Wednesday, 12 March 2014

Gulling Season!

I suppose I have better things to write about in the local birding world, but I like gulls.  Sure we just had a mega rarity turned rare hybrid but my photos were lousy and I'd rather procrastinate on it and eventually forget to even write about it.

On Sunday, I relaxed for a good portion of the day and then finally made a break for it just after noon.  I started by thinking I would be scanning through flooded field waterfowl, but the number of gulls on the fields drew me in to their web of seduction.  When the herring spawn is starting up in the inside passage, we get a lot of gulls moving through.  What you really notice first is the increased presence of California Gulls.  We get California Gulls right through the winter, but you really notice the fresh batch moving through because some are in breeding plumage with school bus yellow legs.  The ones that stay through the winter look pretty pallid in comparison.  The fields just east of the village of Brentwood Bay were bustling with activity and one gull in particular caught my attention.  In Victoria, American Herring Gulls - I like the splitter's taxonomy - are not exactly unusual but they're certainly not easy to find either.  One a muddy field at the end of Columbia Ave., I found a second-winter American Herring Gull and it happened to be one of the closest birds.  I fired off many shots and I picked out one for you to see this cold-eyed and striking individual.

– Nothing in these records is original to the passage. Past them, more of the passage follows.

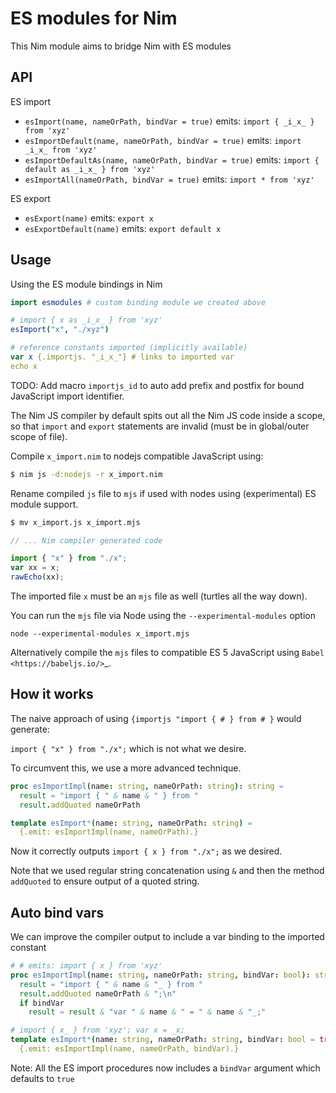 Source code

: # ES modules for Nim

This Nim module aims to bridge Nim with ES modules

## API

ES import

- `esImport(name, nameOrPath, bindVar = true)` emits: `import { _i_x_ } from 'xyz'`
- `esImportDefault(name, nameOrPath, bindVar = true)` emits: `import _i_x_ from 'xyz'`
- `esImportDefaultAs(name, nameOrPath, bindVar = true)` emits: `import { default as _i_x_ } from 'xyz'`
- `esImportAll(nameOrPath, bindVar = true)` emits: `import * from 'xyz'`

ES export

- `esExport(name)` emits: `export x`
- `esExportDefault(name)` emits: `export default x`

## Usage

Using the ES module bindings in Nim

```nim
import esmodules # custom binding module we created above

# import { x as _i_x_ } from 'xyz'
esImport("x", "./xyz")  

# reference constants imported (implicitly available)
var x {.importjs. "_i_x_"} # links to imported var
echo x
```

TODO: Add macro `importjs_id` to auto add prefix and postfix for bound JavaScript import identifier.

The Nim JS compiler by default spits out all the Nim JS code inside a scope, 
so that `import` and `export` statements are invalid (must be in global/outer scope of file).

Compile `x_import.nim` to nodejs compatible JavaScript using: 

```sh 
$ nim js -d:nodejs -r x_import.nim
```

Rename compiled `js` file to `mjs` if used with nodes using (experimental) ES module support.

```sh
$ mv x_import.js x_import.mjs
```

```js
// ... Nim compiler generated code

import { "x" } from "./x";
var xx = x;
rawEcho(xx);
```

The imported file `x` must be an `mjs` file as well (turtles all the way down).

You can run the `mjs` file via Node using the `--experimental-modules` option

`node --experimental-modules x_import.mjs`

Alternatively compile the ``mjs`` files to compatible ES 5 JavaScript using `Babel <https://babeljs.io/>`_.

## How it works

The naive approach of using ``{importjs "import { # } from # }`` would generate: 

``import { "x" } from "./x";`` which is not what we desire.

To circumvent this, we use a more advanced technique.

```nim
proc esImportImpl(name: string, nameOrPath: string): string =
  result = "import { " & name & " } from "
  result.addQuoted nameOrPath

template esImport*(name: string, nameOrPath: string) =
  {.emit: esImportImpl(name, nameOrPath).}
```

Now it correctly outputs ``import { x } from "./x";`` as we desired. 

Note that we used regular string concatenation using ``&`` and then the method ``addQuoted`` to
ensure output of a quoted string.

## Auto bind vars

We can improve the compiler output to include a var binding to the imported constant

```nim
# # emits: import { x } from 'xyz'
proc esImportImpl(name: string, nameOrPath: string, bindVar: bool): string =
  result = "import { " & name & "_ } from "
  result.addQuoted nameOrPath & ";\n"
  if bindVar
    result = result & "var " & name & " = " & name & "_;"

# import { x_ } from 'xyz'; var x = _x;
template esImport*(name: string, nameOrPath: string, bindVar: bool = true) =
  {.emit: esImportImpl(name, nameOrPath, bindVar).}
```

Note: All the ES import procedures now includes a `bindVar` argument which defaults to `true`
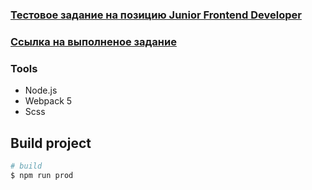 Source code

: ### [Тестовое задание на позицию Junior Frontend Developer](https://docs.google.com/document/d/1rciG4uHU2B5N8b7VjThHVZNCYHi_uTKu2DYH6YpRlOo/edit)

### [Ссылка на выполненое задание]()

### Tools
- Node.js
- Webpack 5
- Scss


## Build project

```bash
# build
$ npm run prod
``` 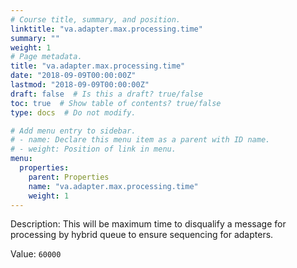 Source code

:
 ```yaml
---
# Course title, summary, and position.
linktitle: "va.adapter.max.processing.time"
summary: ""
weight: 1
# Page metadata.
title: "va.adapter.max.processing.time"
date: "2018-09-09T00:00:00Z"
lastmod: "2018-09-09T00:00:00Z"
draft: false  # Is this a draft? true/false
toc: true  # Show table of contents? true/false
type: docs  # Do not modify.

# Add menu entry to sidebar.
# - name: Declare this menu item as a parent with ID name.
# - weight: Position of link in menu.
menu:
  properties:
    parent: Properties
    name: "va.adapter.max.processing.time"
    weight: 1
---
```


Description: This will be maximum time to disqualify a message for processing by hybrid queue to ensure sequencing for adapters.


Value: `60000`
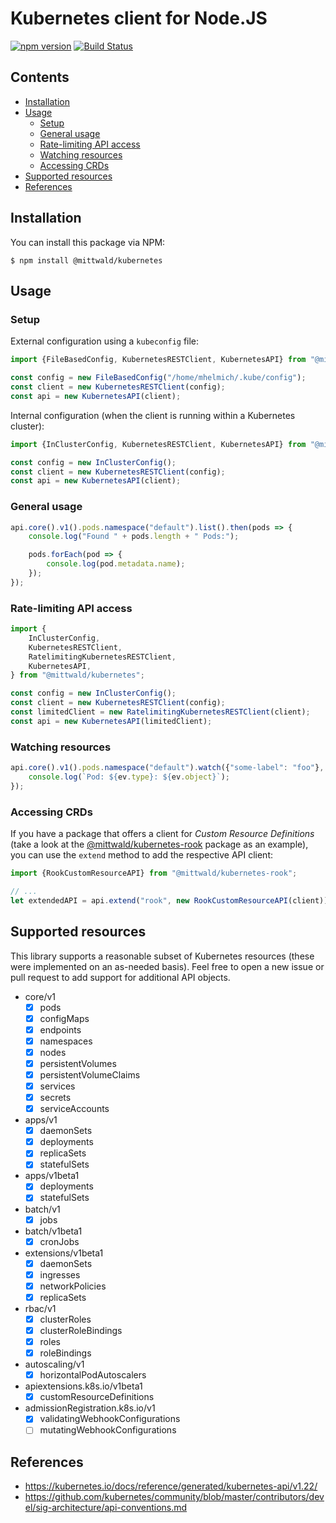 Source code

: # Kubernetes client for Node.JS

[![npm version](https://badge.fury.io/js/%40mittwald%2Fkubernetes.svg)](https://www.npmjs.com/package/@mittwald/kubernetes)
[![Build Status](https://travis-ci.org/mittwald/node-kubernetes.svg?branch=master)](https://travis-ci.org/mittwald/node-kubernetes)

## Contents

- [Installation](#installation)
- [Usage](#usage)
  - [Setup](#setup)
  - [General usage](#general-usage)
  - [Rate-limiting API access](#rate-limiting-api-access)
  - [Watching resources](#watching-resources)
  - [Accessing CRDs](#accessing-crds)
- [Supported resources](#supported-resources)
- [References](#references)

## Installation

You can install this package via NPM:

    $ npm install @mittwald/kubernetes

## Usage

### Setup

External configuration using a `kubeconfig` file:

```typescript
import {FileBasedConfig, KubernetesRESTClient, KubernetesAPI} from "@mittwald/kubernetes";

const config = new FileBasedConfig("/home/mhelmich/.kube/config");
const client = new KubernetesRESTClient(config);
const api = new KubernetesAPI(client);
```

Internal configuration (when the client is running within a Kubernetes cluster):

```typescript
import {InClusterConfig, KubernetesRESTClient, KubernetesAPI} from "@mittwald/kubernetes";

const config = new InClusterConfig();
const client = new KubernetesRESTClient(config);
const api = new KubernetesAPI(client);
```

### General usage

```typescript
api.core().v1().pods.namespace("default").list().then(pods => {
    console.log("Found " + pods.length + " Pods:");

    pods.forEach(pod => {
        console.log(pod.metadata.name);
    });
});
```

### Rate-limiting API access

```typescript
import {
    InClusterConfig, 
    KubernetesRESTClient, 
    RatelimitingKubernetesRESTClient, 
    KubernetesAPI,
} from "@mittwald/kubernetes";

const config = new InClusterConfig();
const client = new KubernetesRESTClient(config);
const limitedClient = new RatelimitingKubernetesRESTClient(client);
const api = new KubernetesAPI(limitedClient);
```

### Watching resources

```typescript
api.core().v1().pods.namespace("default").watch({"some-label": "foo"}, ev => {
    console.log(`Pod: ${ev.type}: ${ev.object}`);    
});
```

### Accessing CRDs

If you have a package that offers a client for _Custom Resource Definitions_
(take a look at the [@mittwald/kubernetes-rook](https://github.com/mittwald/node-kubernetes-rook)
package as an example), you can use the `extend` method to add the respective
API client:

```typescript
import {RookCustomResourceAPI} from "@mittwald/kubernetes-rook";

// ...
let extendedAPI = api.extend("rook", new RookCustomResourceAPI(client));
```

## Supported resources

This library supports a reasonable subset of Kubernetes resources
(these were implemented on an as-needed basis). Feel free to open a
new issue or pull request to add support for additional API objects.

- core/v1
    - [x] pods
    - [x] configMaps
    - [x] endpoints
    - [x] namespaces
    - [x] nodes
    - [x] persistentVolumes
    - [x] persistentVolumeClaims
    - [x] services
    - [x] secrets
    - [x] serviceAccounts
- apps/v1
    - [x] daemonSets
    - [x] deployments
    - [x] replicaSets
    - [x] statefulSets
- apps/v1beta1
    - [x] deployments
    - [x] statefulSets
- batch/v1
    - [x] jobs
- batch/v1beta1
    - [x] cronJobs
- extensions/v1beta1
    - [x] daemonSets
    - [x] ingresses
    - [x] networkPolicies
    - [x] replicaSets
- rbac/v1
    - [x] clusterRoles
    - [x] clusterRoleBindings
    - [x] roles
    - [x] roleBindings
- autoscaling/v1
    - [x] horizontalPodAutoscalers
- apiextensions.k8s.io/v1beta1
    - [x] customResourceDefinitions
- admissionRegistration.k8s.io/v1
    - [x] validatingWebhookConfigurations
    - [ ] mutatingWebhookConfigurations

## References

- https://kubernetes.io/docs/reference/generated/kubernetes-api/v1.22/
- https://github.com/kubernetes/community/blob/master/contributors/devel/sig-architecture/api-conventions.md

The combination of the slightly heavy bill, near-black primaries, pale iris, and silvery mantle are indicative of American Herring Gull (Larus smithsonianus).

After enjoying the gulls in Brentwood, I zipped out to Patricia Bay to see if any Glaucous Gulls happened to be mixed in with the gulls at the mouth of Wsikem Creek.  Not this time, but I took the time to photograph adult Mew and California Gulls in winter plumage.  I also photographed a first-winter Glaucous-winged Gull that is starting to get pretty washed out.  As these second calendar-year  birds get more worn and bleached out, they begin to superficially resemble a Glaucous Gull.  These fool quite a few birders every year!

The most striking feature of this adult California Gull for me is the brilliant red orbital ring

Mew Gull is not even arguably the cutest gull... it just is, hands down!

The wingtips are not quite fully bleached out yet, but this first-winter Glaucous-winged Gull is getting pretty hyperboreal!

Hopefully the wave of gulls passing through for the spawn deposits an outlandishly dark-backed gull in my path.  I'll be out this weekend looking and will try to get more good photos... especially if there is a Slaty-backed involved!